In an hour-long address focused tightly on domestic issues, Obama also announced that he will bring home 34,000 American troops from Afghanistan over the next year, cutting thee U.S. force level there by almost half.
The U.S. mission in Afghanistan concludes at the end of 2014, and Obama intends to keep only a small force there for training and counter-terrorism beyond that date. “After a decade of grinding war," the president said, “our men and women in uniform are coming home."
The speech, interrupted repeatedly with raucous and sometimes strictly partisan applause, was Obama's fourth State of the Union address. He used the annual ritual to attempt to turn the page on a first term preoccupied with winding down two wars and working to repair a badly damaged economy.
“We have cleared away the rubble of crisis," he said, “and can say with renewed confidence that the state of our union is stronger."
Throughout the speech, however, was a warning that the nation's progress, which he repeatedly called “unfinished," is in peril unless Obama and Congress can work together on the economy's behalf.
“We gather here knowing that there are millions of Americans whose hard work and dedication have not yet been rewarded," he said. “It is our generation's task, then, to reignite the true engine of America's economic growth — a rising, thriving middle class."
Economic progress has been halting since he took office, and he spoke Tuesday with the looming threat to the economy of automatic spending cuts, known as sequestration, just a little over two weeks away.

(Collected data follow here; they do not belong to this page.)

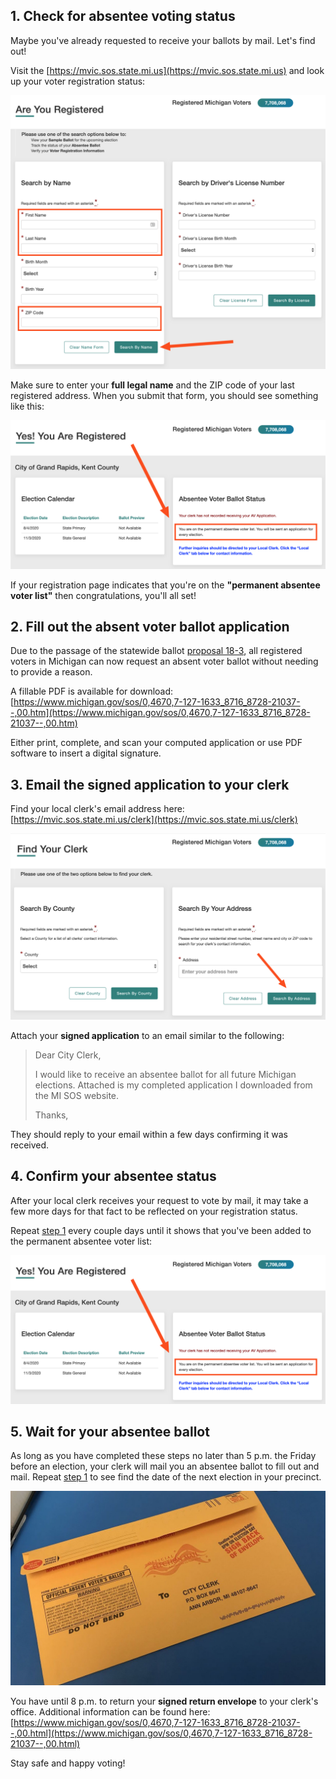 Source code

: ## 1. Check for absentee voting status

Maybe you've already requested to receive your ballots by mail. Let's find out!

Visit the [https://mvic.sos.state.mi.us](https://mvic.sos.state.mi.us) and look up your voter registration status:

![Are You Registered](images/mvic.png)

Make sure to enter your **full legal name** and the ZIP code of your last registered address. When you submit that form, you should see something like this:

![You Are Registered](images/mvic-registration.png)

If your registration page indicates that you're on the **"permanent absentee voter list"** then congratulations, you'll all set!

## 2. Fill out the absent voter ballot application

Due to the passage of the statewide ballot [proposal 18-3](https://ballotpedia.org/Michigan_Proposal_3,_Voting_Policies_in_State_Constitution_Initiative_(2018)), all registered voters in Michigan can now request an absent voter ballot without needing to provide a reason.

A fillable PDF is available for download: [https://www.michigan.gov/sos/0,4670,7-127-1633_8716_8728-21037--,00.htm](https://www.michigan.gov/sos/0,4670,7-127-1633_8716_8728-21037--,00.htm)

Either print, complete, and scan your computed application or use PDF software to insert a digital signature.

## 3. Email the signed application to your clerk

Find your local clerk's email address here:
[https://mvic.sos.state.mi.us/clerk](https://mvic.sos.state.mi.us/clerk)

![Find Your Clerk](images/mvic-clerk.png)

Attach your **signed application** to an email similar to the following:

> Dear City Clerk,
>
> I would like to receive an absentee ballot for all future Michigan elections.
> Attached is my completed application I downloaded from the MI SOS website.
>
> Thanks,
> <Your Name>


They should reply to your email within a few days confirming it was received.

## 4. Confirm your absentee status

After your local clerk receives your request to vote by mail, it may take a few more days for that fact to be reflected on your registration status.

Repeat [step 1](#top) every couple days until it shows that you've been added to the permanent absentee voter list:

![You Are Registered](images/mvic-registration.png)

## 5. Wait for your absentee ballot

As long as you have completed these steps no later than 5 p.m. the Friday before an election, your clerk will mail you an absentee ballot to fill out and mail. Repeat [step 1](#top) to see find the date of the next election in your precinct.

![Absentee Ballot](images/ballot.jpg)

You have until 8 p.m. to return your **signed return envelope** to your clerk's office. Additional information can be found here: [https://www.michigan.gov/sos/0,4670,7-127-1633_8716_8728-21037--,00.html](https://www.michigan.gov/sos/0,4670,7-127-1633_8716_8728-21037--,00.html)

Stay safe and happy voting!
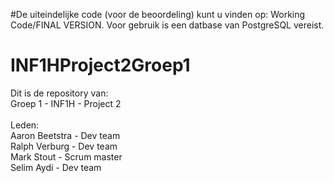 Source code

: #De uiteindelijke code (voor de beoordeling) kunt u vinden op: Working Code/FINAL VERSION. Voor gebruik is een datbase van PostgreSQL vereist.


# INF1HProject2Groep1
Dit is de repository van: <br/>
Groep 1 - INF1H - Project 2<br/>
<br/>
Leden:<br/>
Aaron Beetstra - Dev team<br/>
Ralph Verburg - Dev team<br/>
Mark Stout - Scrum master<br/>
Selim Aydi - Dev team<br/>
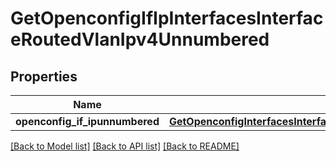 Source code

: # GetOpenconfigIfIpInterfacesInterfaceRoutedVlanIpv4Unnumbered

## Properties
Name | Type | Description | Notes
------------ | ------------- | ------------- | -------------
**openconfig_if_ipunnumbered** | [**GetOpenconfigInterfacesInterfacesOpenconfiginterfacesinterfacesSubinterfacesOpenconfigifipipv4Unnumbered**](GetOpenconfigInterfacesInterfacesOpenconfiginterfacesinterfacesSubinterfacesOpenconfigifipipv4Unnumbered.md) |  | [optional] 

[[Back to Model list]](../README.md#documentation-for-models) [[Back to API list]](../README.md#documentation-for-api-endpoints) [[Back to README]](../README.md)


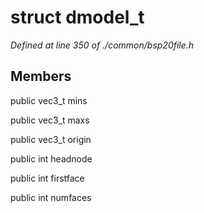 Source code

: # struct dmodel_t

*Defined at line 350 of ./common/bsp20file.h*

## Members

public vec3_t mins

public vec3_t maxs

public vec3_t origin

public int headnode

public int firstface

public int numfaces



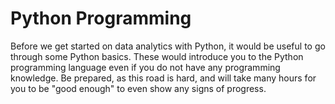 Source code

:# Python Programming

Before we get started on data analytics with Python, it would be useful to go through
some Python basics. These would introduce you to the Python programming language even if
you do not have any programming knowledge. Be prepared, as this road is hard, and will take
many hours for you to be "good enough" to even show any signs of progress. 

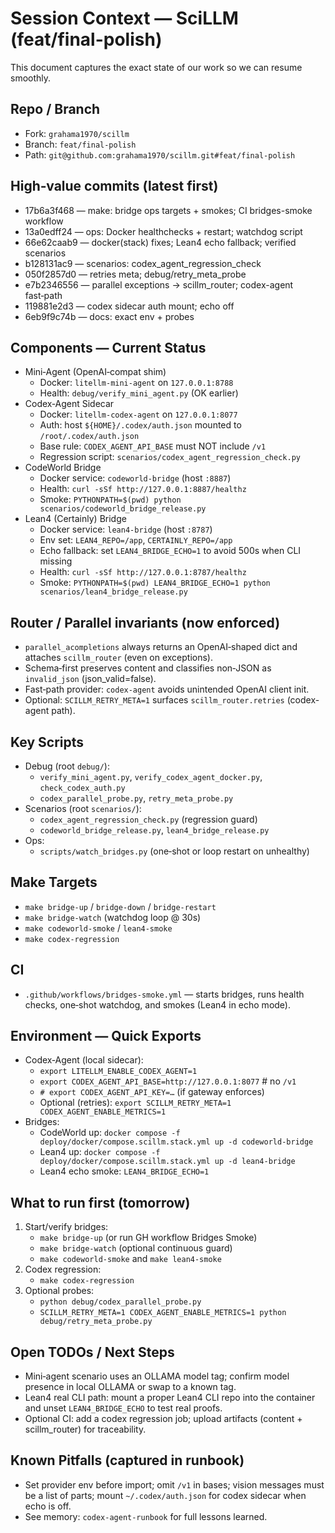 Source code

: # Session Context — SciLLM (feat/final-polish)

This document captures the exact state of our work so we can resume smoothly.

## Repo / Branch
- Fork: `grahama1970/scillm`
- Branch: `feat/final-polish`
- Path: `git@github.com:grahama1970/scillm.git#feat/final-polish`

## High‑value commits (latest first)
- 17b6a3f468 — make: bridge ops targets + smokes; CI bridges-smoke workflow
- 13a0edff24 — ops: Docker healthchecks + restart; watchdog script
- 66e62caab9 — docker(stack) fixes; Lean4 echo fallback; verified scenarios
- b128131ac9 — scenarios: codex_agent_regression_check
- 050f2857d0 — retries meta; debug/retry_meta_probe
- e7b2346556 — parallel exceptions → scillm_router; codex-agent fast‑path
- 119881e2d3 — codex sidecar auth mount; echo off
- 6eb9f9c74b — docs: exact env + probes

## Components — Current Status
- Mini‑Agent (OpenAI‑compat shim)
  - Docker: `litellm-mini-agent` on `127.0.0.1:8788`
  - Health: `debug/verify_mini_agent.py` (OK earlier)
- Codex‑Agent Sidecar
  - Docker: `litellm-codex-agent` on `127.0.0.1:8077`
  - Auth: host `${HOME}/.codex/auth.json` mounted to `/root/.codex/auth.json`
  - Base rule: `CODEX_AGENT_API_BASE` must NOT include `/v1`
  - Regression script: `scenarios/codex_agent_regression_check.py`
- CodeWorld Bridge
  - Docker service: `codeworld-bridge` (host `:8887`)
  - Health: `curl -sSf http://127.0.0.1:8887/healthz`
  - Smoke: `PYTHONPATH=$(pwd) python scenarios/codeworld_bridge_release.py`
- Lean4 (Certainly) Bridge
  - Docker service: `lean4-bridge` (host `:8787`)
  - Env set: `LEAN4_REPO=/app`, `CERTAINLY_REPO=/app`
  - Echo fallback: set `LEAN4_BRIDGE_ECHO=1` to avoid 500s when CLI missing
  - Health: `curl -sSf http://127.0.0.1:8787/healthz`
  - Smoke: `PYTHONPATH=$(pwd) LEAN4_BRIDGE_ECHO=1 python scenarios/lean4_bridge_release.py`

## Router / Parallel invariants (now enforced)
- `parallel_acompletions` always returns an OpenAI‑shaped dict and attaches `scillm_router` (even on exceptions).
- Schema‑first preserves content and classifies non‑JSON as `invalid_json` (json_valid=false).
- Fast‑path provider: `codex-agent` avoids unintended OpenAI client init.
- Optional: `SCILLM_RETRY_META=1` surfaces `scillm_router.retries` (codex-agent path).

## Key Scripts
- Debug (root `debug/`):
  - `verify_mini_agent.py`, `verify_codex_agent_docker.py`, `check_codex_auth.py`
  - `codex_parallel_probe.py`, `retry_meta_probe.py`
- Scenarios (root `scenarios/`):
  - `codex_agent_regression_check.py` (regression guard)
  - `codeworld_bridge_release.py`, `lean4_bridge_release.py`
- Ops:
  - `scripts/watch_bridges.py` (one‑shot or loop restart on unhealthy)

## Make Targets
- `make bridge-up` / `bridge-down` / `bridge-restart`
- `make bridge-watch` (watchdog loop @ 30s)
- `make codeworld-smoke` / `lean4-smoke`
- `make codex-regression`

## CI
- `.github/workflows/bridges-smoke.yml` — starts bridges, runs health checks, one‑shot watchdog, and smokes (Lean4 in echo mode).

## Environment — Quick Exports
- Codex‑Agent (local sidecar):
  - `export LITELLM_ENABLE_CODEX_AGENT=1`
  - `export CODEX_AGENT_API_BASE=http://127.0.0.1:8077`   # no `/v1`
  - `# export CODEX_AGENT_API_KEY=…` (if gateway enforces)
  - Optional (retries): `export SCILLM_RETRY_META=1 CODEX_AGENT_ENABLE_METRICS=1`
- Bridges:
  - CodeWorld up: `docker compose -f deploy/docker/compose.scillm.stack.yml up -d codeworld-bridge`
  - Lean4 up: `docker compose -f deploy/docker/compose.scillm.stack.yml up -d lean4-bridge`
  - Lean4 echo smoke: `LEAN4_BRIDGE_ECHO=1`

## What to run first (tomorrow)
1) Start/verify bridges:
   - `make bridge-up` (or run GH workflow Bridges Smoke)
   - `make bridge-watch` (optional continuous guard)
   - `make codeworld-smoke` and `make lean4-smoke`
2) Codex regression:
   - `make codex-regression`
3) Optional probes:
   - `python debug/codex_parallel_probe.py`
   - `SCILLM_RETRY_META=1 CODEX_AGENT_ENABLE_METRICS=1 python debug/retry_meta_probe.py`

## Open TODOs / Next Steps
- Mini‑agent scenario uses an OLLAMA model tag; confirm model presence in local OLLAMA or swap to a known tag.
- Lean4 real CLI path: mount a proper Lean4 CLI repo into the container and unset `LEAN4_BRIDGE_ECHO` to test real proofs.
- Optional CI: add a codex regression job; upload artifacts (content + scillm_router) for traceability.

## Known Pitfalls (captured in runbook)
- Set provider env before import; omit `/v1` in bases; vision messages must be a list of parts; mount `~/.codex/auth.json` for codex sidecar when echo is off.
- See memory: `codex-agent-runbook` for full lessons learned.


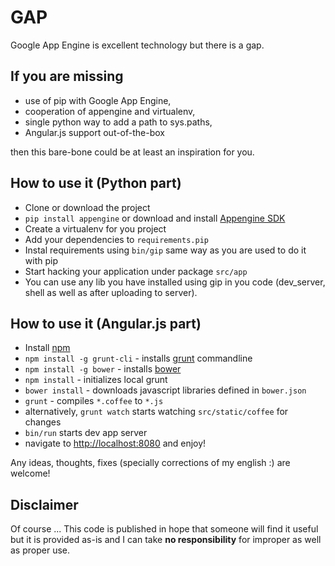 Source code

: # GAP
Google App Engine is excellent technology but there is a gap.

## If you are missing
* use of pip with Google App Engine,
* cooperation of appengine and virtualenv,
* single python way to add a path to sys.paths,
* Angular.js support out-of-the-box

then this bare-bone could be at least an inspiration for you.

## How to use it (Python part)
* Clone or download the project
* `pip install appengine` or download and install [Appengine SDK](https://developers.google.com/appengine/downloads) 
* Create a virtualenv for you project
* Add your dependencies to `requirements.pip`
* Instal requirements using `bin/gip` same way as you are used to do it with pip
* Start hacking your application under package `src/app`
* You can use any lib you have installed using gip in you code (dev_server, shell as well as after uploading to server).

## How to use it (Angular.js part)
* Install [npm](https://npmjs.org/)
* `npm install -g grunt-cli` - installs [grunt](http://gruntjs.com/) commandline
* `npm install -g bower` - installs [bower](http://bower.io/)
* `npm install` - initializes local grunt
* `bower install` - downloads javascript libraries defined in `bower.json`
* `grunt` - compiles `*.coffee` to `*.js`
* alternatively, `grunt watch` starts watching `src/static/coffee` for changes
* `bin/run` starts dev app server
* navigate to [http://localhost:8080](http://localhost:8080) and enjoy!

Any ideas, thoughts, fixes (specially corrections of my english :) are welcome!

## Disclaimer
Of course ...
This code is published in hope that someone will find it useful but it is provided as-is and I can take **no responsibility** for improper as well as proper
use. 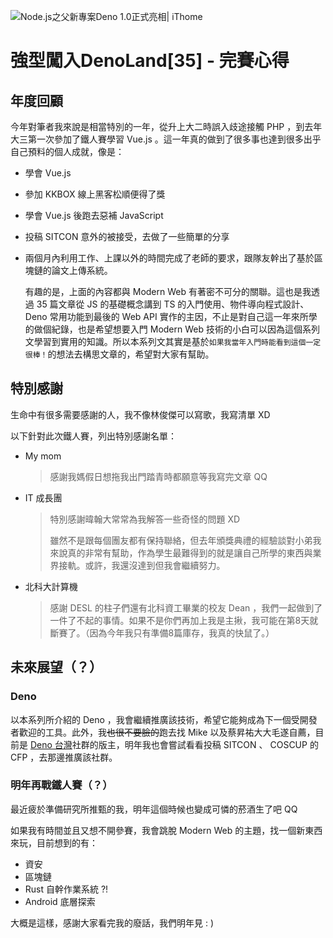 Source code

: ![Node.js之父新專案Deno 1.0正式亮相| iThome](https://s4.itho.me/sites/default/files/styles/picture_size_large/public/field/image/v1_wide.jpg?itok=aqrO_0jM)

# 強型闖入DenoLand[35] - 完賽心得

## 年度回顧

今年對筆者我來說是相當特別的一年，從升上大二時誤入歧途接觸 PHP ，到去年大三第一次參加了鐵人賽學習 Vue.js 。這一年真的做到了很多事也達到很多出乎自己預料的個人成就，像是：

- 學會 Vue.js

- 參加 KKBOX 線上黑客松順便得了獎

- 學會 Vue.js 後跑去惡補 JavaScript

- 投稿 SITCON 意外的被接受，去做了一些簡單的分享

- 兩個月內利用工作、上課以外的時間完成了老師的要求，跟隊友幹出了基於區塊鏈的論文上傳系統。

  有趣的是，上面的內容都與 Modern Web 有著密不可分的關聯。這也是我透過 35 篇文章從 JS 的基礎概念講到 TS 的入門使用、物件導向程式設計、 Deno 常用功能到最後的 Web API 實作的主因，不止是對自己這一年來所學的做個紀錄，也是希望想要入門 Modern Web 技術的小白可以因為這個系列文學習到實用的知識。所以本系列文其實是基於`如果我當年入門時能看到這個一定很棒！`的想法去構思文章的，希望對大家有幫助。

## 特別感謝

生命中有很多需要感謝的人，我不像林俊傑可以寫歌，我寫清單 XD

以下針對此次鐵人賽，列出特別感謝名單：

- My mom

  > 感謝我媽假日想拖我出門踏青時都願意等我寫完文章 QQ

- IT 成長團

  > 特別感謝暐翰大常常為我解答一些奇怪的問題 XD
  >
  > 雖然不是跟每個團友都有保持聯絡，但去年頒獎典禮的經驗談對小弟我來說真的非常有幫助，作為學生最難得到的就是讓自己所學的東西與業界接軌。或許，我還沒達到但我會繼續努力。

- 北科大計算機

  > 感謝 DESL 的柱子們還有北科資工畢業的校友 Dean ，我們一起做到了一件了不起的事情。如果不是你們再加上我是主揪，我可能在第8天就斷賽了。（因為今年我只有準備8篇庫存，我真的快鼠了。）

## 未來展望（？）

### Deno 

以本系列所介紹的 Deno ，我會繼續推廣該技術，希望它能夠成為下一個受開發者歡迎的工具。此外，我~~也很不要臉的~~跑去找 Mike 以及蔡昇祐大大毛遂自薦，目前是 [Deno 台灣](https://www.facebook.com/groups/697909737673370)社群的版主，明年我也會嘗試看看投稿 SITCON 、 COSCUP 的 CFP ，去那邊推廣該社群。

### 明年再戰鐵人賽（？）

最近疲於準備研究所推甄的我，明年這個時候也變成可憐的菸酒生了吧 QQ

如果我有時間並且又想不開參賽，我會跳脫 Modern Web 的主題，找一個新東西來玩，目前想到的有：

- 資安
- 區塊鏈
- Rust 自幹作業系統 ?!
- Android 底層探索

大概是這樣，感謝大家看完我的廢話，我們明年見 : )

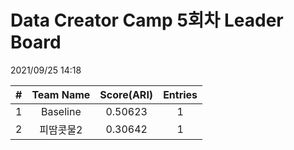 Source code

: # Data Creator Camp 5회차 Leader Board
2021/09/25 14:18

|#|Team Name|Score(ARI)|Entries|  
|:---:|:---:|:---:|:---:|  
|1|Baseline|0.50623|1|  
|2|피땀콧물2|0.30642|1|  
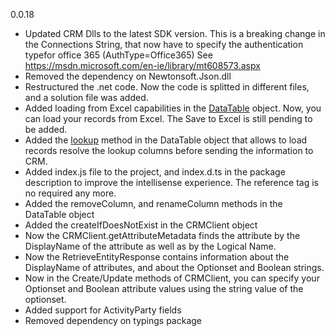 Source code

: 0.0.18

- Updated CRM Dlls to the latest SDK version. This is a breaking change in the Connections String, that now have to 
specify the authentication typefor office 365 (AuthType=Office365)
See https://msdn.microsoft.com/en-ie/library/mt608573.aspx
- Removed the dependency on Newtonsoft.Json.dll 
- Restructured the .net code. Now the code is splitted in different files, and a solution file was added.
- Added loading from Excel capabilities in the [DataTable](https://dynamicsnode.js.org/DataTable.html) object. 
Now, you can load your records from Excel. The Save to Excel is still pending to be added.
- Added the [lookup](https://dynamicsnode.js.org/DataTable.html#lookup__anchor) method in the DataTable object that allows 
to load records resolve the lookup columns before sending the information to CRM.
- Added index.js file to the project, and index.d.ts in the package description to improve the intellisense experience. 
The reference tag is no required any more.
- Added the removeColumn, and renameColumn methods in the DataTable object
- Added the createIfDoesNotExist in the CRMClient object
- Now the CRMClient.getAttributeMetadata finds the attribute by the DisplayName of the attribute as well as by the Logical Name.
- Now the RetrieveEntityResponse contains information about the DisplayName of attributes, and about the Optionset and Boolean strings.
- Now in the Create/Update methods of CRMClient, you can specify your Optionset and Boolean attribute values using the string value of the optionset.
- Added support for ActivityParty fields
- Removed dependency on typings package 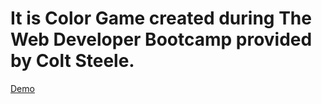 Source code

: <h1>It is Color Game created during The Web Developer Bootcamp provided by Colt Steele.</h1>
<p>
  <a href="https://piotrgredowski.github.io/colorGame">Demo</a>
</p>

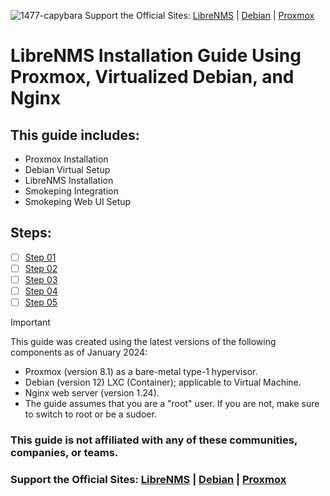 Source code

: 

<span style="display: inline-block; vertical-align: middle;">![1477-capybara](https://github.com/hispanicdevian/libreNMS-Guide/assets/135581442/4296fa98-e024-4ed7-9d23-8f414f94b5c0) Support the Official Sites: [LibreNMS](https://www.librenms.org/) | [Debian](https://www.debian.org/) | [Proxmox](https://www.proxmox.com/en/)</span>

# LibreNMS Installation Guide Using Proxmox, Virtualized Debian, and Nginx

## This guide includes:
- Proxmox Installation
- Debian Virtual Setup
- LibreNMS Installation
- Smokeping Integration
- Smokeping Web UI Setup

## Steps:
- [ ] [Step 01](Step_01.md)
- [ ] [Step 02](Step_02.md)
- [ ] [Step 03](Step_03.md)
- [ ] [Step 04](Step_04.md)
- [ ] [Step 05](Step_05.md)

> [!IMPORTANT]
> This guide was created using the latest versions of the following components as of January 2024:
> - Proxmox (version 8.1) as a bare-metal type-1 hypervisor.
> - Debian (version 12) LXC (Container); applicable to Virtual Machine.
> - Nginx web server (version 1.24).
> - The guide assumes that you are a "root" user. If you are not, make sure to switch to root or be a sudoer.

### This guide is not affiliated with any of these communities, companies, or teams.
### Support the Official Sites: [LibreNMS](https://www.librenms.org/) | [Debian](https://www.debian.org/) | [Proxmox](https://www.proxmox.com/en/)
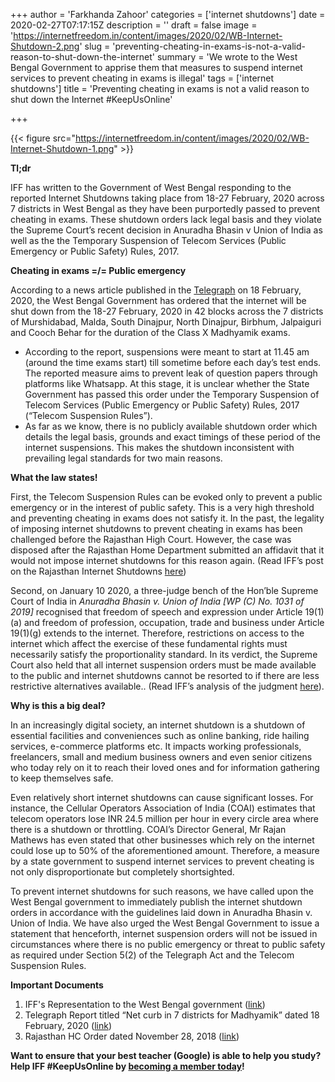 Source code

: +++
author = 'Farkhanda Zahoor'
categories = ['internet shutdowns']
date = 2020-02-27T07:17:15Z
description = ''
draft = false
image = 'https://internetfreedom.in/content/images/2020/02/WB-Internet-Shutdown-2.png'
slug = 'preventing-cheating-in-exams-is-not-a-valid-reason-to-shut-down-the-internet'
summary = 'We wrote to the West Bengal Government to apprise them that measures to suspend internet services to prevent cheating in exams is illegal'
tags = ['internet shutdowns']
title = 'Preventing cheating in exams is not a valid reason to shut down the Internet #KeepUsOnline'

+++


{{< figure src="https://internetfreedom.in/content/images/2020/02/WB-Internet-Shutdown-1.png" >}}

**Tl;dr**

IFF has written to the Government of West Bengal responding to the reported Internet Shutdowns taking place from 18-27 February, 2020 across 7 districts in West Bengal as they have been purportedly passed to prevent cheating in exams. These shutdown orders lack legal basis and they violate the Supreme Court’s recent decision in Anuradha Bhasin v Union of India as well as the the Temporary Suspension of Telecom Services (Public Emergency or Public Safety) Rules, 2017.

**Cheating in exams =/= Public emergency**

According to a news article published in the [Telegraph](https://www.telegraphindia.com/states/west-bengal/net-curb-in-7-districts-for-madhyamik/cid/1746162) on 18 February, 2020, the West Bengal Government has ordered that the internet will be shut down from the 18-27 February, 2020 in 42 blocks across the  7 districts of Murshidabad, Malda, South Dinajpur, North Dinajpur, Birbhum, Jalpaiguri and Cooch Behar  for the duration of the Class X Madhyamik exams.

* According to the report, suspensions were meant to start at 11.45 am (around the time exams start) till sometime before each day’s test ends. The reported measure aims to prevent leak of question papers through platforms like Whatsapp. At this stage, it is unclear whether the State Government has passed this order under the Temporary Suspension of Telecom Services (Public Emergency or Public Safety) Rules, 2017 (“Telecom Suspension Rules”).
* As far as we know, there is no publicly available shutdown order which details the legal basis, grounds and exact timings of these period of the internet suspensions. This makes the shutdown inconsistent with prevailing legal standards for two main reasons.

**What the law states!**

First, the Telecom Suspension Rules can be evoked only to prevent a public emergency or in the interest of public safety. This is a very high threshold and preventing cheating in exams does not satisfy it. In the past, the legality of imposing internet shutdowns to prevent cheating in exams has been challenged before the Rajasthan High Court. However, the case was disposed after the Rajasthan Home Department submitted an affidavit that it would not impose internet shutdowns for this reason again. (Read IFF’s post on the Rajasthan Internet Shutdowns [here](https://internetfreedom.in/rajasthan-internet-shutdown-orders-continue-to-be-passed-by-unauthorized-officials/))

Second, on January 10 2020, a three-judge bench of the Hon’ble Supreme Court of India in _Anuradha Bhasin v. Union of India [WP (C) No. 1031 of 2019]_ recognised that  freedom of speech and expression under Article 19(1)(a) and freedom of profession, occupation, trade and business under Article 19(1)(g) extends to the internet.  Therefore, restrictions on access to the internet which affect the exercise of these fundamental rights must necessarily satisfy the proportionality standard. In its verdict, the Supreme Court also held that all internet suspension orders must be made available to the public and internet shutdowns cannot be resorted to if there are less restrictive alternatives available.. (Read IFF’s analysis of the judgment [here](https://internetfreedom.in/scs-judgement-on-kashmir-communication-is-just-the-beginning/)).

**Why is this a big deal?**

In an increasingly digital society, an internet shutdown is a shutdown of essential facilities and conveniences such as online banking, ride hailing services, e-commerce platforms etc. It impacts working professionals, freelancers, small and medium business owners and even senior citizens who today rely on it to reach their loved ones and for information gathering to keep themselves safe.

Even relatively short internet shutdowns can cause significant losses. For instance, the Cellular Operators Association of India (COAI) estimates that telecom operators lose INR 24.5 million per hour in every circle area where there is a shutdown or throttling. COAI’s Director General, Mr Rajan Mathews has even stated that other businesses which rely on the internet could lose up to 50% of the aforementioned amount. Therefore, a measure by a state government to suspend internet services to prevent cheating is not only disproportionate but completely shortsighted.

To prevent internet shutdowns for such reasons, we have called upon the West Bengal government to immediately publish the internet shutdown orders in accordance with the guidelines laid down in Anuradha Bhasin v. Union of India. We have also urged the West Bengal Government to issue a statement that henceforth, internet suspension orders will not be issued in circumstances where there is no public emergency or threat to public safety as required under  Section 5(2) of the Telegraph Act and the Telecom Suspension Rules.

**Important Documents**

1. IFF's Representation to the West Bengal government ([link](https://drive.google.com/file/d/1BLH4Uzx39qyC7uI2yyFSN5Kr1wVh-HN3/view?usp=sharing))
2. Telegraph Report titled “Net curb in 7 districts for Madhyamik” dated 18 February, 2020 ([link](https://www.telegraphindia.com/states/west-bengal/net-curb-in-7-districts-for-madhyamik/cid/1746162))
3. Rajasthan HC Order dated November 28, 2018 ([link](https://hcraj.nic.in/cishcraj-jdp/pdfjs-dist/web/viewer.php?file=https://hcraj.nic.in/cishcraj-jdp/storefiles/createordjud/206800103042018_5.pdf))

**Want to ensure that your best teacher (Google) is able to help you study? Help IFF #KeepUsOnline by [becoming a member today](https://internetfreedom.in/donate/)!**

Obama and Congressional leaders have been unable to reach agreement on how to avert the cuts, which the president warned Tuesday would fall hardest on those who can least afford them.
He called for “bipartisan, comprehensive tax reform," and emphasized that his proposals would not add to the $854 billion deficit, only re-allocate money already in the budget to finance them.
“But let's be clear: Deficit reduction alone is not an economic plan," Obama said. “A growing economy that creates good, middle-class jobs — that must be the North Star that guides our efforts."
Unlike his second inaugural address last month, when liberal social issues defined much of his message, Obama spoke directly Tuesday to a prime-time television audience about what he believes must be done to improve the economy and prepare the next generation of workers for the jobs it is creating.
He will take his message on the road over the next few days, visiting North Carolina, Georgia and Illinois to discuss various economic proposals.
The proposals range from spending $40 billion to upgrade bridges to starting a fund, known as the Energy Security Trust, responsible for researching ways for more American cars and trucks to run on cleaner fuels.
When Obama spoke Tuesday about immigration legislation, gun control and climate change — issues that rank high on his domestic agenda — he did so by connecting them directly to the American economy.
He called on Americans to cut in half the energy wasted by homes and businesses in the next two decades, something that would benefit the environment as well as the economy. Green jobs, he argued, will be the ones helping drive future employment growth.